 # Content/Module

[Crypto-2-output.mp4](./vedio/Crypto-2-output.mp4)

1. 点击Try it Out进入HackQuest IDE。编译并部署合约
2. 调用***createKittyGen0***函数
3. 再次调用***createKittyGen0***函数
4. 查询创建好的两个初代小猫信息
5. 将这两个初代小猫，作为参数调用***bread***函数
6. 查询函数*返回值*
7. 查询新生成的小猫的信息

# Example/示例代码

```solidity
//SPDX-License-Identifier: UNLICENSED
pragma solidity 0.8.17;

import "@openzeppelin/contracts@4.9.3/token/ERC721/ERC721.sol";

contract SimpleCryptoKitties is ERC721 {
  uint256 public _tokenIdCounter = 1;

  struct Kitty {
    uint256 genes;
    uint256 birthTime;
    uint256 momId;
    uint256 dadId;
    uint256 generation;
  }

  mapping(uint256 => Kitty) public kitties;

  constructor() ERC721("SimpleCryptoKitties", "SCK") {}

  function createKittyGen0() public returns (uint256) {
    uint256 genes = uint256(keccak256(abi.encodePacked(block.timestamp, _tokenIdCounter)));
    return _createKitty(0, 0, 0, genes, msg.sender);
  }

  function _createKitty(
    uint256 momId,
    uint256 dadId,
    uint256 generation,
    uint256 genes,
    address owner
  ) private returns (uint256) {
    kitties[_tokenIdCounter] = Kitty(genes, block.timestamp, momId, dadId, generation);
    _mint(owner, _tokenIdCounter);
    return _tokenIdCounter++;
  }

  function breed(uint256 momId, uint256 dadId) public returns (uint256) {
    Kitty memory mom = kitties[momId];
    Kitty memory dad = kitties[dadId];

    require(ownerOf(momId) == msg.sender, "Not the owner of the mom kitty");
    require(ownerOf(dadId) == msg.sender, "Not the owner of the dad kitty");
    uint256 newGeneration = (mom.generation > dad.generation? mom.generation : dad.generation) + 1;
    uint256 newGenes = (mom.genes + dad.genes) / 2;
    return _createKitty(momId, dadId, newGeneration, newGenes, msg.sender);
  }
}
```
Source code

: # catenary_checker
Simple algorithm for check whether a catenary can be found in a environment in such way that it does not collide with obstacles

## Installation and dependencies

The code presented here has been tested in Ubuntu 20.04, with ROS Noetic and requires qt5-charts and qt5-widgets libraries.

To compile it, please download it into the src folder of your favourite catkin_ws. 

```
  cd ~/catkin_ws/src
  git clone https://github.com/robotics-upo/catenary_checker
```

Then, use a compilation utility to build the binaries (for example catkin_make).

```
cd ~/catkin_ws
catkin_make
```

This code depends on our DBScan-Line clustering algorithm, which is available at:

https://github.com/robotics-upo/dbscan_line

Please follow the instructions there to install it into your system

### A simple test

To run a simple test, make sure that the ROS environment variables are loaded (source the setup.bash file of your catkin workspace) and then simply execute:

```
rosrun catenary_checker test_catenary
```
++++++++++++++++++++
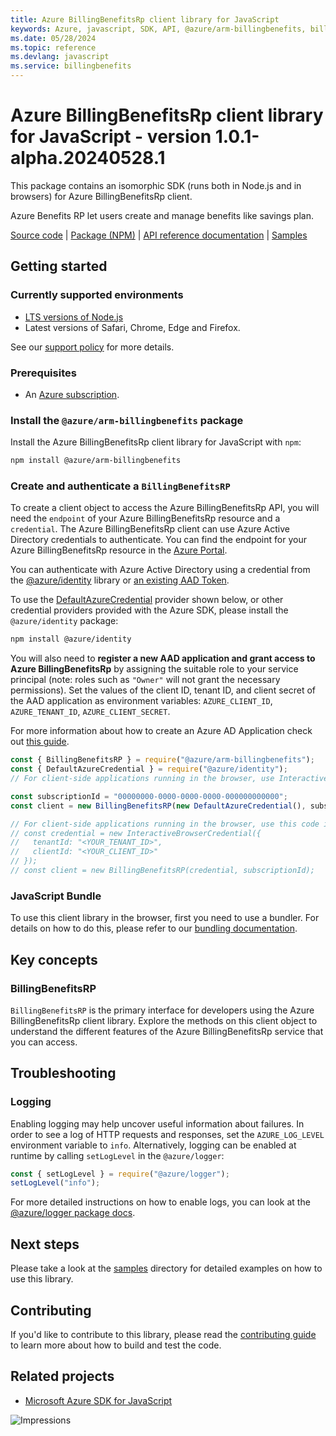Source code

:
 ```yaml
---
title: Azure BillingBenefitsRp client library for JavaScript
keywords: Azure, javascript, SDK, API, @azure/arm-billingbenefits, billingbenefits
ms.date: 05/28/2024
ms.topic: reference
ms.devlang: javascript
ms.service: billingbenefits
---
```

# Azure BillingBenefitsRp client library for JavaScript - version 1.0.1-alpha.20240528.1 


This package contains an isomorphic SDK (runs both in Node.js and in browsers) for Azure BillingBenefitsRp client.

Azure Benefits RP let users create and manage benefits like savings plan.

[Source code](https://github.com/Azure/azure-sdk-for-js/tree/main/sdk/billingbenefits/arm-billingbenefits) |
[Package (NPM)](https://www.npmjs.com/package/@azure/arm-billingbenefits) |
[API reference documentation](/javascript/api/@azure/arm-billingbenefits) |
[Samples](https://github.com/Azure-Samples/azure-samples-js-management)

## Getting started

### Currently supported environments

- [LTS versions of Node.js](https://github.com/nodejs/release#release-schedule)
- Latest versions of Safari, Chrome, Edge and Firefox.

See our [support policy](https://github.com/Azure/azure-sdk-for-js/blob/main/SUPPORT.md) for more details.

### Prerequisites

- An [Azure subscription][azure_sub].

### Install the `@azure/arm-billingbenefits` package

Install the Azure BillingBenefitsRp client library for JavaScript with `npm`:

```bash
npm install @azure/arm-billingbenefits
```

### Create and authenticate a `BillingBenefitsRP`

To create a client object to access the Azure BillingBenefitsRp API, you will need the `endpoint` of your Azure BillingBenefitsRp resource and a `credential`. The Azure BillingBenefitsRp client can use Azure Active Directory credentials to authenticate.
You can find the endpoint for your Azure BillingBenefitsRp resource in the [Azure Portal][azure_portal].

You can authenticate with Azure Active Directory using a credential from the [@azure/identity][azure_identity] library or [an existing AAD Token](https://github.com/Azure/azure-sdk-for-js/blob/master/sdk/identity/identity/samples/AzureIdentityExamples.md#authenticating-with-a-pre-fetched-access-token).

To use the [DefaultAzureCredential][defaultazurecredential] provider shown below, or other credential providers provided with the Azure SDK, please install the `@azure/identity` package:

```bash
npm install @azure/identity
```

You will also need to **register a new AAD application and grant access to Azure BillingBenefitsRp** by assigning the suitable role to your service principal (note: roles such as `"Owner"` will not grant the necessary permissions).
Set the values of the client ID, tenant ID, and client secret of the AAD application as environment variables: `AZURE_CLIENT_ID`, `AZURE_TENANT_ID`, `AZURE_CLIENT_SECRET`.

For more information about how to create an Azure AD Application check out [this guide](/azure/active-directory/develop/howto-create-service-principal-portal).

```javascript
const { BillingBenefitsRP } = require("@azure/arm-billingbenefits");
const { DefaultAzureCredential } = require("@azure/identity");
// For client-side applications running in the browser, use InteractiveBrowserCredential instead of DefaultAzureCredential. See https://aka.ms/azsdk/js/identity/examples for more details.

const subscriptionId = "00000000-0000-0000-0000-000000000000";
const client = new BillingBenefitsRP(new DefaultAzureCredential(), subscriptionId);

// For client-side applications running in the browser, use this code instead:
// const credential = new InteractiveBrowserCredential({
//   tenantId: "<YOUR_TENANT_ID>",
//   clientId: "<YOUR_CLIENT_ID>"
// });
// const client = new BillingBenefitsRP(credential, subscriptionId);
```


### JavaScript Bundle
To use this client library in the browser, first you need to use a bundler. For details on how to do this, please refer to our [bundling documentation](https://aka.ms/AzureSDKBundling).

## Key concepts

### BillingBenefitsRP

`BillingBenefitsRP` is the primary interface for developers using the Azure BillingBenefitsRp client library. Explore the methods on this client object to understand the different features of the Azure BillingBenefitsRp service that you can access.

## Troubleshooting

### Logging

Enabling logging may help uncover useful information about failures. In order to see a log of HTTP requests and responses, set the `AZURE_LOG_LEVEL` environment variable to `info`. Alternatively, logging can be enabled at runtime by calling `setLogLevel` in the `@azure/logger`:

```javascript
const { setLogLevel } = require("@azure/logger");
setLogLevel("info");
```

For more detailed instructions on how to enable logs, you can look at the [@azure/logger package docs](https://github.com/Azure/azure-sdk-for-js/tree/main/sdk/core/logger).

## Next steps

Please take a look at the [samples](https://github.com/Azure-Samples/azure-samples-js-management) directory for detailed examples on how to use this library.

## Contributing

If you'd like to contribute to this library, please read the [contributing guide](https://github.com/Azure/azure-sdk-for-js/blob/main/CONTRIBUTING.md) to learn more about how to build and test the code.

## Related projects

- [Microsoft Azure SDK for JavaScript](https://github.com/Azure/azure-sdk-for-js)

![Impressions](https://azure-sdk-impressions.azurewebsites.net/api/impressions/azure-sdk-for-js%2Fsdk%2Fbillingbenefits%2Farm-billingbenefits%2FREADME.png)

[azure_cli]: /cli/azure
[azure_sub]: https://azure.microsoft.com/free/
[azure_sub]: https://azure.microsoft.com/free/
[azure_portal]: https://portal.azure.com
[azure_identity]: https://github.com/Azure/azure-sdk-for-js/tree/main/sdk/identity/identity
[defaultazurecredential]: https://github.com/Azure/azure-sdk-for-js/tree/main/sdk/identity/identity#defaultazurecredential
++++++++++++++++++++
=== Problem to work on ===
Would you retype the lines above from the one with "Simple algorithm for" down to the one with "To compile it, please", word for word, both ends included and no other lines?

=== Response ===
Simple algorithm for check whether a catenary can be found in a environment in such way that it does not collide with obstacles

## Installation and dependencies

The code presented here has been tested in Ubuntu 20.04, with ROS Noetic and requires qt5-charts and qt5-widgets libraries.

To compile it, please download it into the src folder of your favourite catkin_ws. 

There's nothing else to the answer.